Tabular Diffusion in Practice: Variance Schedules, Time Embeddings, and EMA

This post assumes familiarity with the basics of denoising diffusion. If you want a primer first, see my earlier post.

Here I want to get into the details that I found matter in practice. These include how you schedule noise, how the network knows where it is in the diffusion process, how you stabilize training, and how you steer samples toward valid outputs at inference time. Most of what I write here are things that I found out through experience, not necessarily in literature.

Our project

The project we were working on consisted of roughly 50,000 data points of tabular data. Each data point consisted of 21 numerical values, some unitless and some with units on very different scales. There were roughly 30 equations which constrained the values in each row. So while the first column may have had a range of possible values of say \(-10\) to \(10\), there were additional constraints on it involving the other columns. While our intention was not to have the de-noising model learn all of these relationships explicitly, it tended to do so in practice.

Variance schedules

The variance schedule \(\{\beta_t\}\) determines how noise accumulates over the forward process. I found this choice to have a huge impact on how much signal remains at intermediate timesteps and how hard the reverse process is to learn.

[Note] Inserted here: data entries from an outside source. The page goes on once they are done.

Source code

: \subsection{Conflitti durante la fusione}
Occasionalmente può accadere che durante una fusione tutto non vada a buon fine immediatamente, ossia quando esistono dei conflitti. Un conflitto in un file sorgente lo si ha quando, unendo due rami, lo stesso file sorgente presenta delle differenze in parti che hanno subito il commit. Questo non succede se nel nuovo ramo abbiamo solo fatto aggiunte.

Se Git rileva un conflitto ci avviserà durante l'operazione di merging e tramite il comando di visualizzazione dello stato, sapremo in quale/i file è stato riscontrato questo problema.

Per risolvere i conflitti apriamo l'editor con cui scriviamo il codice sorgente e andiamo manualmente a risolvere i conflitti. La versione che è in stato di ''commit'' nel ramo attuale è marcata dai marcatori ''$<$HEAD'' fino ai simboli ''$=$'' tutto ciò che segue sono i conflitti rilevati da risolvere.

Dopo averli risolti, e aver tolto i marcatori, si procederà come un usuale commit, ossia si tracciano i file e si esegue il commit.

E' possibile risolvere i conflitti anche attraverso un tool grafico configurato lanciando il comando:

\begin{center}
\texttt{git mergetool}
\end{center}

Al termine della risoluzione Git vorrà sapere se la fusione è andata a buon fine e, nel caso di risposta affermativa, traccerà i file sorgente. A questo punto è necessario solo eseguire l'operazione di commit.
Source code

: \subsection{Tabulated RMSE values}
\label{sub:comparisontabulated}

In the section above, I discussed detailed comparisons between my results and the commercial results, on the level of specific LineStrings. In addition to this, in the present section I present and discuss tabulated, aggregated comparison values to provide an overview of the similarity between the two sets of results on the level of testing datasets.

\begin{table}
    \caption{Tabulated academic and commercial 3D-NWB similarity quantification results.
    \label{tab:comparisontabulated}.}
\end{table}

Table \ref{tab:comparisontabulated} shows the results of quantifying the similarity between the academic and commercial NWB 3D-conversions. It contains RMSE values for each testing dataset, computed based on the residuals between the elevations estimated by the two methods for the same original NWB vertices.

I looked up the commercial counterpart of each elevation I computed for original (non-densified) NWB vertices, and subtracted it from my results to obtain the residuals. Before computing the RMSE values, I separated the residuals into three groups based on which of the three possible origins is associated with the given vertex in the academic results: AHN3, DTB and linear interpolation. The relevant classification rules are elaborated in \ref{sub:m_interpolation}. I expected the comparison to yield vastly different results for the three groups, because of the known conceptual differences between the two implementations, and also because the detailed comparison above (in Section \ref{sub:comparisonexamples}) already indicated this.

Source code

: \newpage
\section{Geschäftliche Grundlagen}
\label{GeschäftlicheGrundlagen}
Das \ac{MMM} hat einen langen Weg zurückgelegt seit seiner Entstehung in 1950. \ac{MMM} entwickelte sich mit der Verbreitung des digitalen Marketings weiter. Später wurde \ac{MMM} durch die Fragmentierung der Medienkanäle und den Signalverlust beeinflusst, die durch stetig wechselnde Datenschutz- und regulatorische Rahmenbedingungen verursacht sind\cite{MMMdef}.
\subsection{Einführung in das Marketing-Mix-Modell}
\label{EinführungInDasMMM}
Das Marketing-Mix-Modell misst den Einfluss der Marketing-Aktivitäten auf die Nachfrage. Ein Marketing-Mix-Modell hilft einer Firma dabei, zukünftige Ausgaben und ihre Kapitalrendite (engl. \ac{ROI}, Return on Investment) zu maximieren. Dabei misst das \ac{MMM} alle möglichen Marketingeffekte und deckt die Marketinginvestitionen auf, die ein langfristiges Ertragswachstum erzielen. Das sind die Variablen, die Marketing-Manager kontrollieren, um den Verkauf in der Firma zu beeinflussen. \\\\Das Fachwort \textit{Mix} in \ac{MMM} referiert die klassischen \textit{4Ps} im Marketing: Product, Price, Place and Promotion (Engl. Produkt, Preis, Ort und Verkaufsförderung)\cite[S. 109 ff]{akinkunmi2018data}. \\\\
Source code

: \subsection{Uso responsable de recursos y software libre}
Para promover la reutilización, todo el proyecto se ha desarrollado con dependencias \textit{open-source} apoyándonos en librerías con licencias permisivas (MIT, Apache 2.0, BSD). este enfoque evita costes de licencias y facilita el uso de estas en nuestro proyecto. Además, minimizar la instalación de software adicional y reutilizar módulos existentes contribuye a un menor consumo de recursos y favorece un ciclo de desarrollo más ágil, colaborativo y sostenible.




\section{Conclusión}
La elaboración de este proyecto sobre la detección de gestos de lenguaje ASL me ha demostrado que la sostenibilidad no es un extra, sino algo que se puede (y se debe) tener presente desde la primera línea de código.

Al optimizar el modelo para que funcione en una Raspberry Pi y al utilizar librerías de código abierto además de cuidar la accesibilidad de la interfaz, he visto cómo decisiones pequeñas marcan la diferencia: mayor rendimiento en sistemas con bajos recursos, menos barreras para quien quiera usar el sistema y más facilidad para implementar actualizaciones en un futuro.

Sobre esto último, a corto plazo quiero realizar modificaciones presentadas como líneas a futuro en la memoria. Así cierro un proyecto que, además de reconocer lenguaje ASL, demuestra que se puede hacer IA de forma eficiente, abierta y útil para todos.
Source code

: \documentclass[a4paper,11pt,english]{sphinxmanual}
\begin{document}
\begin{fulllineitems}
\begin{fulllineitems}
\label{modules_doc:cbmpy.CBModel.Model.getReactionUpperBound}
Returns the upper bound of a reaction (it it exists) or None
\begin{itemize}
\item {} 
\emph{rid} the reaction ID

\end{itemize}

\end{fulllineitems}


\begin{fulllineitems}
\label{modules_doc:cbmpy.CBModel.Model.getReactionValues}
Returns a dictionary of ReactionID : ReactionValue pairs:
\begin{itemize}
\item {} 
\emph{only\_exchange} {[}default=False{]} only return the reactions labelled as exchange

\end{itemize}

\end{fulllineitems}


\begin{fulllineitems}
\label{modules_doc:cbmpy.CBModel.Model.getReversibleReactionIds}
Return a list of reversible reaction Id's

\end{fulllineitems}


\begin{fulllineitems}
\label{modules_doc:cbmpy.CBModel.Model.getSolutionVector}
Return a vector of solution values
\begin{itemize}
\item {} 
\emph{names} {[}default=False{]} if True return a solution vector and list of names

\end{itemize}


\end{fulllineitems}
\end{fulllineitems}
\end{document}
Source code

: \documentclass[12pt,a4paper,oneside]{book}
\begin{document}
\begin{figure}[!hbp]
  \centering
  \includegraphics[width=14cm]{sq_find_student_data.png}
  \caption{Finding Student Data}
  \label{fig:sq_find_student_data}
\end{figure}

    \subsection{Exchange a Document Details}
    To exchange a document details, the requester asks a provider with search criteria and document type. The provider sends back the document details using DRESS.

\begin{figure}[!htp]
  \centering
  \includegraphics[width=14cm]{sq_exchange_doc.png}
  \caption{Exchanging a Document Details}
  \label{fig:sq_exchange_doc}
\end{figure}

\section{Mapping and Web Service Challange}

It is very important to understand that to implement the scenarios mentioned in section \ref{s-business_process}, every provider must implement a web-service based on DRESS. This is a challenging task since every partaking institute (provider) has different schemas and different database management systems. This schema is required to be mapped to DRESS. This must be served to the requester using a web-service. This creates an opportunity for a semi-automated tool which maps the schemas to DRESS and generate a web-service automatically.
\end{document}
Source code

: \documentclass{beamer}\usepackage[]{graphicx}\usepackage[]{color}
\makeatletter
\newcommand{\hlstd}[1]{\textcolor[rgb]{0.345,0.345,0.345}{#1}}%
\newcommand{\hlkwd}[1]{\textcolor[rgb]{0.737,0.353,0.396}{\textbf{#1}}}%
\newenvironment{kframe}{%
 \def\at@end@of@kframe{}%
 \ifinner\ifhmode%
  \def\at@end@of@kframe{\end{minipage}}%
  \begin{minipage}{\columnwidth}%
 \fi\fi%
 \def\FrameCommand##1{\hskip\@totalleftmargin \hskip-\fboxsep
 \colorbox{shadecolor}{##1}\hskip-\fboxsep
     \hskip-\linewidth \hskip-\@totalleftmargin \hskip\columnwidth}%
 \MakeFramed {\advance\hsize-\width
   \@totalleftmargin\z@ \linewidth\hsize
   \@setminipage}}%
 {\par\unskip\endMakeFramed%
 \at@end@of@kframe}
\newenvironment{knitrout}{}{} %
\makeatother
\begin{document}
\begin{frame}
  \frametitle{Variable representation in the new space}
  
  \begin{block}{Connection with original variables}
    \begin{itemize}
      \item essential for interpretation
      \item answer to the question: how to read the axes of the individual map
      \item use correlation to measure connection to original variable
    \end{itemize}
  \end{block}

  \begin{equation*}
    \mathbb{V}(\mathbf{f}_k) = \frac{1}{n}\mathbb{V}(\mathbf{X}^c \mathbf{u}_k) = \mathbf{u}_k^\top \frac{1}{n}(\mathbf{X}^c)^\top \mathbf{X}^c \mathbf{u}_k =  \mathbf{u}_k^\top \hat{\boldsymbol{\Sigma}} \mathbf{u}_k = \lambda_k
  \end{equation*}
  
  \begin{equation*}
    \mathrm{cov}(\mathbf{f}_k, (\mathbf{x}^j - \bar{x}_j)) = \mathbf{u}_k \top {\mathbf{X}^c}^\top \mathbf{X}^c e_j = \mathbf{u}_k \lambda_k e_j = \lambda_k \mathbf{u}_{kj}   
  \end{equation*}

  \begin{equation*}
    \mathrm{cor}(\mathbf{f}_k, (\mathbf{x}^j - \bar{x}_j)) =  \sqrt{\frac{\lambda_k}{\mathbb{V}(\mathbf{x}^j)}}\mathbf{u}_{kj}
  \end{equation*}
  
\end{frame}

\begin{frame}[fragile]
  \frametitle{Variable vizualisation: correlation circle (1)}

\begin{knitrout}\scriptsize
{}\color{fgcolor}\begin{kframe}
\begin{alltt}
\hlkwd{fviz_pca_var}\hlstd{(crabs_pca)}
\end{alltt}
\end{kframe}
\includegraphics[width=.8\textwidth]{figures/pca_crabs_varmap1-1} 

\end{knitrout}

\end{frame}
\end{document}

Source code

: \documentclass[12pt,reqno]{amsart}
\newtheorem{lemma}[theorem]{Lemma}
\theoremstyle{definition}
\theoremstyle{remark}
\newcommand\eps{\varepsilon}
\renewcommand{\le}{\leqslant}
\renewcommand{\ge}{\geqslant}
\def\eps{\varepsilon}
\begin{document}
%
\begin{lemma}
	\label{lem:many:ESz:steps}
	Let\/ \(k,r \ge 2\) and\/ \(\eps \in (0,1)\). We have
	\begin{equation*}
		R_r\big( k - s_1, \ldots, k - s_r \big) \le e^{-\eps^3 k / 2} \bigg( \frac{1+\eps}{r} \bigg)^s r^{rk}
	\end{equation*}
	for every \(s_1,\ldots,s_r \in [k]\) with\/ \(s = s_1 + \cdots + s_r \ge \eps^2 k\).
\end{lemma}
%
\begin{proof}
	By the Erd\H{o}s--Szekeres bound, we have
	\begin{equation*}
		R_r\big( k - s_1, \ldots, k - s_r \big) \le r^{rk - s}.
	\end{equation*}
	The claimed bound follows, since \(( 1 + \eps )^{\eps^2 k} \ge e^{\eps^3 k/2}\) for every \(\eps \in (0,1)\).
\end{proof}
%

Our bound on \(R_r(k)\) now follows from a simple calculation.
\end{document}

We’ll get to the individual variance schedules below. But regardless of which form of \(\beta_t\) you choose, an important quantity to track is the cumulative product \(\bar{\alpha}(t) = \prod_{s=1}^{t}(1 - \beta_s)\).

With this quantity, you can re-write the forward process in closed form directly from \(x_0\):

\[q(x_t \mid x_0) = \mathcal{N}(x_t;\sqrt{\bar{\alpha}_t}x_0, (1 - \bar{\alpha}_t) I)\]

Now the variance term with \((1 - \bar{\alpha}_t)I\) makes explicit the signal to noise ratio at each time step. We see that \(\bar{\alpha}_t\) is essentially the signal retention over time. Plotting this as a function of \(t\) can help us tweak and understand the diffusion model’s performance.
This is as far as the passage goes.